[Exercise aim]
Copy out each line of the data below in which "Algebra" appears.

Stored data
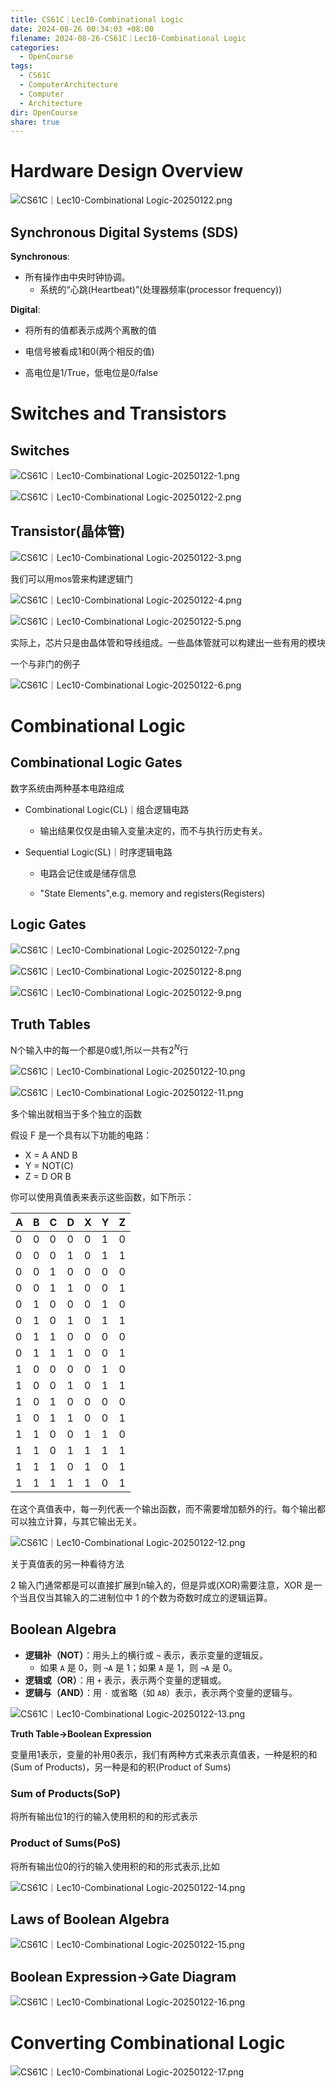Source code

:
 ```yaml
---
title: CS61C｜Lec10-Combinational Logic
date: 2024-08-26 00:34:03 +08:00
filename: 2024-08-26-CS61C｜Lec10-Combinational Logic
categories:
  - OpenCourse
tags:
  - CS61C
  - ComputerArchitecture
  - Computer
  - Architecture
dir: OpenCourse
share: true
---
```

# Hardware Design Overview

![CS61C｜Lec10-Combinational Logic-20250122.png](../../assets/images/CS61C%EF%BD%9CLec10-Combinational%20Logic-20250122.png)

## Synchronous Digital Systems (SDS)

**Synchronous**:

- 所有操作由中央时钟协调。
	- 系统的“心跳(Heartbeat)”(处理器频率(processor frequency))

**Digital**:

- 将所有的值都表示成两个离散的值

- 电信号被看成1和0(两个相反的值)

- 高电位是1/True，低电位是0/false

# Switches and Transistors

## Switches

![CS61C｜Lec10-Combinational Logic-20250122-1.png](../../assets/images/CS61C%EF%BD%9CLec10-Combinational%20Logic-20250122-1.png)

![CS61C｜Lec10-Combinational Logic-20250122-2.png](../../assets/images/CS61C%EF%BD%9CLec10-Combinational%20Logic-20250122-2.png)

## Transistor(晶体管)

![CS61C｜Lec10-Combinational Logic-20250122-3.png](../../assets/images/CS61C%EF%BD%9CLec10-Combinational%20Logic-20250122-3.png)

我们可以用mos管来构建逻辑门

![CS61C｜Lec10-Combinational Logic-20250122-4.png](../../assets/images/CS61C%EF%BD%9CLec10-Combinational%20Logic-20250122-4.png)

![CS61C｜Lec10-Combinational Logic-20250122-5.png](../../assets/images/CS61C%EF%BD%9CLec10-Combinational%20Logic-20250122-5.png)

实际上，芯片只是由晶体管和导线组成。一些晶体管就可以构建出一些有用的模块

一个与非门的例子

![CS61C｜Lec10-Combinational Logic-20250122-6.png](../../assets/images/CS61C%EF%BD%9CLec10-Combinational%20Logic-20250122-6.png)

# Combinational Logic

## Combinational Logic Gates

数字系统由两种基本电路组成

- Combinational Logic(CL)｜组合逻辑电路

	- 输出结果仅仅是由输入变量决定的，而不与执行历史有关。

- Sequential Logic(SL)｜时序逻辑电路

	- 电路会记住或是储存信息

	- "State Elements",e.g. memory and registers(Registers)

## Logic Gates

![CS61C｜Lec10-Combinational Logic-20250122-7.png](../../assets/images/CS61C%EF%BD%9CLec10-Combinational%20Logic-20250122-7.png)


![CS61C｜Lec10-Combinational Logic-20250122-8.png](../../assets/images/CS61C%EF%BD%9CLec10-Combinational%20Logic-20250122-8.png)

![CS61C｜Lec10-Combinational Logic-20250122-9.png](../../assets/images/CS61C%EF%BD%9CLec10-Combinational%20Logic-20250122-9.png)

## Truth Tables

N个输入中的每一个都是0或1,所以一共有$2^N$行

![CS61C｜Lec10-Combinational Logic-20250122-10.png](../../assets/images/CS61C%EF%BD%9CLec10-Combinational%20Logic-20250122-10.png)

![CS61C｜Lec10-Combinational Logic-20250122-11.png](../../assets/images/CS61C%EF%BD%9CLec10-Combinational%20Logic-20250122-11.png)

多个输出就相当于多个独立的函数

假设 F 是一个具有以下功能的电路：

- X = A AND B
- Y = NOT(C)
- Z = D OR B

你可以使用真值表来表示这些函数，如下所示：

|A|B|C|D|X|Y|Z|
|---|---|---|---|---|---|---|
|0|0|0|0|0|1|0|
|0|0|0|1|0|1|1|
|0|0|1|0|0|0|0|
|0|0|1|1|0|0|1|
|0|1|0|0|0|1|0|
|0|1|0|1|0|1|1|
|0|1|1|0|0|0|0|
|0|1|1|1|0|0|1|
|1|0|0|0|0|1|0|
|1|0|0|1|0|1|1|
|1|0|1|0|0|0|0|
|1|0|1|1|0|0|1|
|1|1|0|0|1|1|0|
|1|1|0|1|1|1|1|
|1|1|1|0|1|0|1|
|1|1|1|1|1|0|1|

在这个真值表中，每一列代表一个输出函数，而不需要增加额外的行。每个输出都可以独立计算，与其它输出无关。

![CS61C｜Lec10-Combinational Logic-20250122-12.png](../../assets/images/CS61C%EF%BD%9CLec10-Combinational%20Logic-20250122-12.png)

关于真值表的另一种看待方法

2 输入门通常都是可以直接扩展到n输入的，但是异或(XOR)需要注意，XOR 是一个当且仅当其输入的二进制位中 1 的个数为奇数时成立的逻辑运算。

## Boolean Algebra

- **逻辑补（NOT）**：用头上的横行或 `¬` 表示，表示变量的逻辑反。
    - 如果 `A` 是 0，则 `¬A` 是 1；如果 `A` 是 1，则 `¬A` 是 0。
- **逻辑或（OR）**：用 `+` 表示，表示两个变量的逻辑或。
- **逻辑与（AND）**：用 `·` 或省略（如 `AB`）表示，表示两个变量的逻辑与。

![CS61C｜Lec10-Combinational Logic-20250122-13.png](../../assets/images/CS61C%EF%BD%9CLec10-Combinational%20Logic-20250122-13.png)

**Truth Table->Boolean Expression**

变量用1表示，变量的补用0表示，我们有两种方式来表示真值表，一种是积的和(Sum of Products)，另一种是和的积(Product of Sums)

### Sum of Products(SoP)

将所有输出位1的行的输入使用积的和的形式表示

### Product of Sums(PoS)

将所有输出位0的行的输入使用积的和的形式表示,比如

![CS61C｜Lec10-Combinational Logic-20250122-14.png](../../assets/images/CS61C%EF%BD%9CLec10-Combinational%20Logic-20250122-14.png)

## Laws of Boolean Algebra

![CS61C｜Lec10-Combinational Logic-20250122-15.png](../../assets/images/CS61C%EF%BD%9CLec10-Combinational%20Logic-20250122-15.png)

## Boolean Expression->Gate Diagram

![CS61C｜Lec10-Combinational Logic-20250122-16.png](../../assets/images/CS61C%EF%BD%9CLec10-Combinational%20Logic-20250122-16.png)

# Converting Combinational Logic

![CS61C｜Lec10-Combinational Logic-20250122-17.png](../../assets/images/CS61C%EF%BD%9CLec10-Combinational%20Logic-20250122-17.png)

[Solution]
## Boolean Algebra
## Laws of Boolean Algebra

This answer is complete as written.